18 Ocak 2006 04:00
4 bin Brezilyalı köle salıverildi
Son hükümet verilerine göre, geçen yıl 4 binden fazla kölenin, Brezilya yetkilileri tarafından, serbest bırakılması sağlandı. Ancak kölelik karşıtı kampanyacılar, halen yüzbinlerce kişinin kölelik koşullarında yaşayıp çalıştırılıyor olmasından endişeli.
Brezilya Çalışma Bakanlığı, yetkililerin 183 çiftliğe baskın yaptığını açıkladı. Bu, 10 yıl önce bu amaçla özel ekiplerin kurulmasından bu yana ulaşılan en yüksek sayı. Bakanlığın açıklamasına göre, toplam 4 bin 133 işçi serbest hale gelirken, kurbanlara da 1.8 milyon Sterlin tutarında ödeme yapıldı.
Kölelik karşıtı kampanya liderlerinden Peder Ricardo Rezende, "Bildiklerimiz yalnızca buzdağının görünen ucu" diyor.

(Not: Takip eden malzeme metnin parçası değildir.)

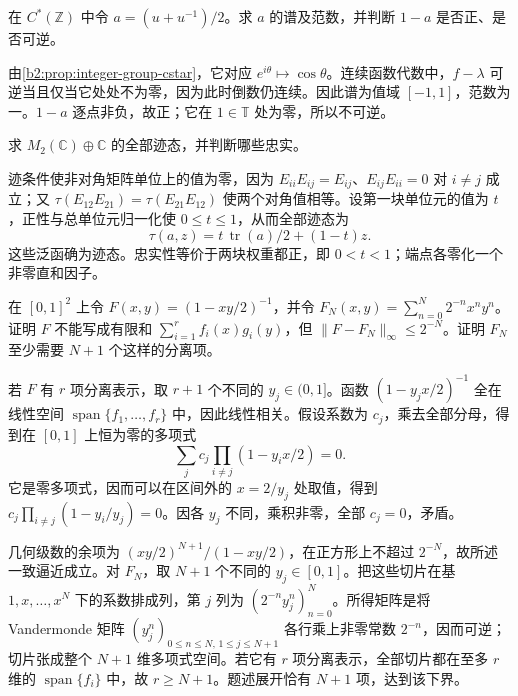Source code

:\begin{exercise}\label{b2:ex:D-integer-cosine}
	在 \(C^*(\mathbb Z)\) 中令 \(a=(u+u^{-1})/2\)。求 \(a\) 的谱及范数，并判断 \(1-a\) 是否正、是否可逆。
\end{exercise}
\begin{solution}
	由\cref{b2:prop:integer-group-cstar}，它对应 \(e^{i\theta}\mapsto\cos\theta\)。连续函数代数中，\(f-\lambda\) 可逆当且仅当它处处不为零，因为此时倒数仍连续。因此谱为值域 \([-1,1]\)，范数为一。\(1-a\) 逐点非负，故正；它在 \(1\in\mathbb T\) 处为零，所以不可逆。
\end{solution}

\begin{exercise}\label{b2:ex:D-direct-sum-traces}
	求 \(M_2(\mathbb C)\oplus\mathbb C\) 的全部迹态，并判断哪些忠实。
\end{exercise}
\begin{solution}
	迹条件使非对角矩阵单位上的值为零，因为 \(E_{ii}E_{ij}=E_{ij}\)、\(E_{ij}E_{ii}=0\) 对 \(i\ne j\) 成立；又 \(\tau(E_{12}E_{21})=\tau(E_{21}E_{12})\) 使两个对角值相等。设第一块单位元的值为 \(t\)，正性与总单位元归一化使 \(0\le t\le1\)，从而全部迹态为
	\[
		\tau(a,z)=t\,\operatorname{tr}(a)/2+(1-t)z.
	\]
	这些泛函确为迹态。忠实性等价于两块权重都正，即 \(0<t<1\)；端点各零化一个非零直和因子。
\end{solution}

\begin{exercise}\label{b2:ex:D-tensor-completion}
	在 \([0,1]^2\) 上令 \(F(x,y)=(1-xy/2)^{-1}\)，并令 \(F_N(x,y)=\sum_{n=0}^N2^{-n}x^ny^n\)。证明 \(F\) 不能写成有限和 \(\sum_{i=1}^r f_i(x)g_i(y)\)，但 \(\|F-F_N\|_\infty\le2^{-N}\)。证明 \(F_N\) 至少需要 \(N+1\) 个这样的分离项。
\end{exercise}
\begin{solution}
	若 \(F\) 有 \(r\) 项分离表示，取 \(r+1\) 个不同的 \(y_j\in(0,1]\)。函数 \((1-y_jx/2)^{-1}\) 全在线性空间 \(\operatorname{span}\{f_1,\ldots,f_r\}\) 中，因此线性相关。假设系数为 \(c_j\)，乘去全部分母，得到在 \([0,1]\) 上恒为零的多项式
	\[
		\sum_j c_j\prod_{i\ne j}(1-y_ix/2)=0.
	\]
	它是零多项式，因而可以在区间外的 \(x=2/y_j\) 处取值，得到 \(c_j\prod_{i\ne j}(1-y_i/y_j)=0\)。因各 \(y_j\) 不同，乘积非零，全部 \(c_j=0\)，矛盾。

	几何级数的余项为 \((xy/2)^{N+1}/(1-xy/2)\)，在正方形上不超过 \(2^{-N}\)，故所述一致逼近成立。对 \(F_N\)，取 \(N+1\) 个不同的 \(y_j\in[0,1]\)。把这些切片在基 \(1,x,\ldots,x^N\) 下的系数排成列，第 \(j\) 列为 \((2^{-n}y_j^n)_{n=0}^N\)。所得矩阵是将 Vandermonde 矩阵 \((y_j^n)_{0\le n\le N,\,1\le j\le N+1}\) 各行乘上非零常数 \(2^{-n}\)，因而可逆；切片张成整个 \(N+1\) 维多项式空间。若它有 \(r\) 项分离表示，全部切片都在至多 \(r\) 维的 \(\operatorname{span}\{f_i\}\) 中，故 \(r\ge N+1\)。题述展开恰有 \(N+1\) 项，达到该下界。
\end{solution}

Rezende, Brezilya'daki modern çağ köleliği üzerine yapılan ilk araştırma olan, "Gölgeden Çıkmak: Çağdaş Brezilya'da Borç Karşılığı Kölelik" kitabının yazarı.
Rezende, köleliğin Brezilya'da 1889 yılında resmen yasaklanmasına karşın, resmi tahminlere göre 25 bin civarında olan köle sayısının, aslında çok daha fazla olabileceğine işaret ediyor: "Gerçek sayı 250 bin olabilir."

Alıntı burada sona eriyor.